**Task brief**
Below are several entries. Transcribe exactly those lines that fall from the one with "- Gracefully handle" through the one with "constructing a hash", end lines included.
--- Data for this exercise Enclosed Below ---
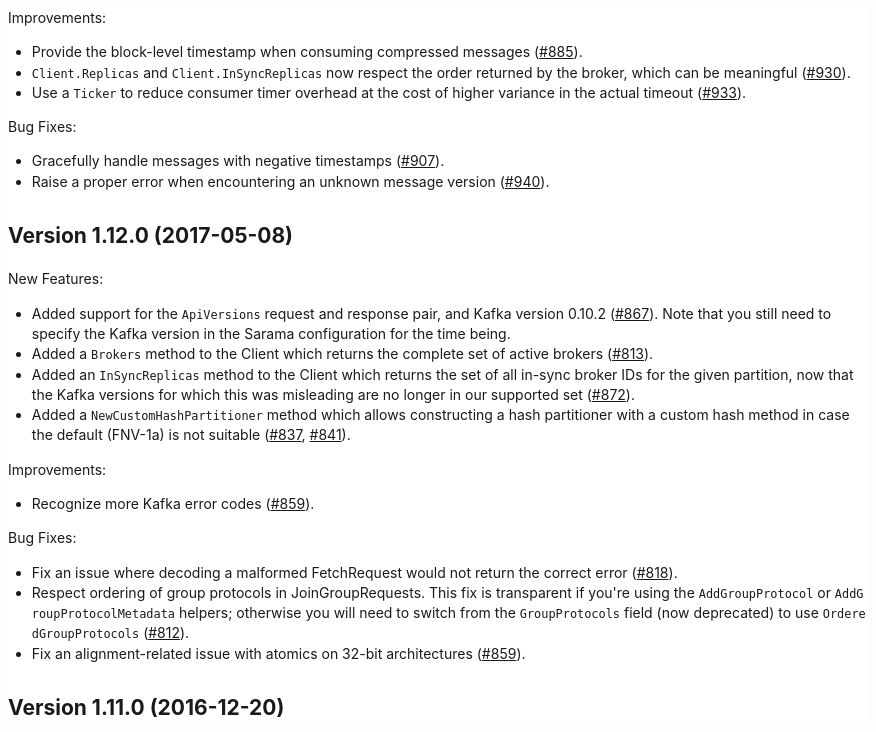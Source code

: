 Improvements:
 - Provide the block-level timestamp when consuming compressed messages
   ([#885](https://github.com/IBM/sarama/issues/885)).
 - `Client.Replicas` and `Client.InSyncReplicas` now respect the order returned
   by the broker, which can be meaningful
   ([#930](https://github.com/IBM/sarama/pull/930)).
 - Use a `Ticker` to reduce consumer timer overhead at the cost of higher
   variance in the actual timeout
   ([#933](https://github.com/IBM/sarama/pull/933)).

Bug Fixes:
 - Gracefully handle messages with negative timestamps
   ([#907](https://github.com/IBM/sarama/pull/907)).
 - Raise a proper error when encountering an unknown message version
   ([#940](https://github.com/IBM/sarama/pull/940)).

## Version 1.12.0 (2017-05-08)

New Features:
 - Added support for the `ApiVersions` request and response pair, and Kafka
   version 0.10.2 ([#867](https://github.com/IBM/sarama/pull/867)). Note
   that you still need to specify the Kafka version in the Sarama configuration
   for the time being.
 - Added a `Brokers` method to the Client which returns the complete set of
   active brokers ([#813](https://github.com/IBM/sarama/pull/813)).
 - Added an `InSyncReplicas` method to the Client which returns the set of all
   in-sync broker IDs for the given partition, now that the Kafka versions for
   which this was misleading are no longer in our supported set
   ([#872](https://github.com/IBM/sarama/pull/872)).
 - Added a `NewCustomHashPartitioner` method which allows constructing a hash
   partitioner with a custom hash method in case the default (FNV-1a) is not
   suitable
   ([#837](https://github.com/IBM/sarama/pull/837),
    [#841](https://github.com/IBM/sarama/pull/841)).

Improvements:
 - Recognize more Kafka error codes
   ([#859](https://github.com/IBM/sarama/pull/859)).

Bug Fixes:
 - Fix an issue where decoding a malformed FetchRequest would not return the
   correct error ([#818](https://github.com/IBM/sarama/pull/818)).
 - Respect ordering of group protocols in JoinGroupRequests. This fix is
   transparent if you're using the `AddGroupProtocol` or
   `AddGroupProtocolMetadata` helpers; otherwise you will need to switch from
   the `GroupProtocols` field (now deprecated) to use `OrderedGroupProtocols`
   ([#812](https://github.com/IBM/sarama/issues/812)).
 - Fix an alignment-related issue with atomics on 32-bit architectures
   ([#859](https://github.com/IBM/sarama/pull/859)).

## Version 1.11.0 (2016-12-20)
--- End of Enclosed Data for this exercise ---
**Exercise result**
 - Gracefully handle messages with negative timestamps
   ([#907](https://github.com/IBM/sarama/pull/907)).
 - Raise a proper error when encountering an unknown message version
   ([#940](https://github.com/IBM/sarama/pull/940)).

## Version 1.12.0 (2017-05-08)

New Features:
 - Added support for the `ApiVersions` request and response pair, and Kafka
   version 0.10.2 ([#867](https://github.com/IBM/sarama/pull/867)). Note
   that you still need to specify the Kafka version in the Sarama configuration
   for the time being.
 - Added a `Brokers` method to the Client which returns the complete set of
   active brokers ([#813](https://github.com/IBM/sarama/pull/813)).
 - Added an `InSyncReplicas` method to the Client which returns the set of all
   in-sync broker IDs for the given partition, now that the Kafka versions for
   which this was misleading are no longer in our supported set
   ([#872](https://github.com/IBM/sarama/pull/872)).
 - Added a `NewCustomHashPartitioner` method which allows constructing a hash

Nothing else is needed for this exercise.